As with so many other major environmental issues, people in the areas that already have it the worst are the ones that are most heavily affected. Areas that rely more heavily on fossil fuels for their power grid will see more pollution if a data center creates a huge increase in power consumption. In many cases, data centers are placed strategically in places with low power costs. That’s a perfectly understandable strategy, but in some cases that means that poorly regulated power grids can become attractive for data centers.
(For a closer look at the uneven distribution of these impacts, see Harvard Business Review: HBR)
Conclusion
The conversation about AI’s environmental impact is complex and multifaceted.

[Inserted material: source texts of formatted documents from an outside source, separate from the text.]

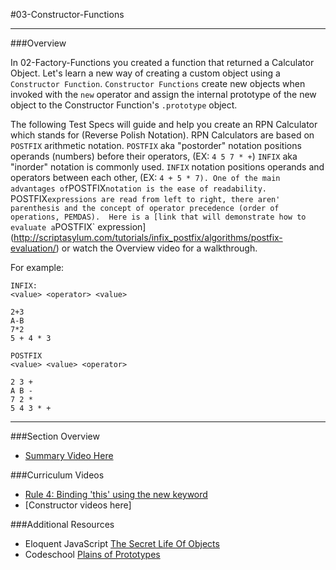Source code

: #03-Constructor-Functions
<hr>

###Overview

In 02-Factory-Functions you created a function that returned a Calculator Object.  Let's learn a new way of creating a custom object using a `Constructor Function`. 
`Constructor Functions` create new objects when invoked with the `new` operator and assign the internal prototype of the new object to the Constructor Function's `.prototype` object.  

The following Test Specs will guide and help you create an RPN Calculator which stands for (Reverse Polish Notation).  RPN Calculators are based on `POSTFIX` arithmetic notation.
`POSTFIX` aka "postorder" notation positions operands (numbers) before their operators, (EX: `4 5 7 * +`) `INFIX` aka "inorder" notation is commonly used. `INFIX` notation positions
operands and operators between each other, (EX: ` 4 + 5 * 7). One of the main advantages of `POSTFIX` notation is the ease of readability.  `POSTFIX` expressions are read from left
to right, there aren' parenthesis and the concept of operator precedence (order of operations, PEMDAS).  Here is a [link that will demonstrate how to evaluate a `POSTFIX` expression](http://scriptasylum.com/tutorials/infix_postfix/algorithms/postfix-evaluation/)
or watch the Overview video for a walkthrough.
 

For example:

```
INFIX:
<value> <operator> <value>

2+3
A-B
7*2
5 + 4 * 3
```

```
POSTFIX
<value> <value> <operator>

2 3 +
A B -
7 2 *
5 4 3 * + 
```

<hr>

###Section Overview

- [Summary Video Here]()

###Curriculum Videos

- [Rule 4: Binding 'this' using the new keyword](https://learn.fullstackacademy.com/workshop/57a21d1d39616e0300f91dd6/content/57a379cd196d170300fd6373/text)
- [Constructor videos here]

###Additional Resources

- Eloquent JavaScript [The Secret Life Of Objects](http://eloquentjavascript.net/06_object.html)
- Codeschool [Plains of Prototypes](http://javascript-roadtrip-part3.codeschool.com/levels/5)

While the energy demands of AI—especially during the training phase—are significant, there are clear pathways to mitigating these effects.
AI can, and should, be a positive development for the world. We use power for other activities and devices that improve our lives, and AI could help us create efficiencies elsewhere. By adopting more efficient practices, leveraging renewable energy, and choosing smarter deployment strategies like RAG, both AI companies and businesses can ensure that the benefits of AI are truly “worth it.”
Acknowledging the problem is the first step toward sustainable innovation. As we continue to push the boundaries of what AI can do, let’s also commit to making its footprint as light as possible on our planet. Let’s not repeat the mistakes made with so many previous technological innovations. Virtually every work of futuristic fiction for decades has included some form of AI, and those works have been divided on whether AI would be good, evil, or neutral. We should all be pushing toward good.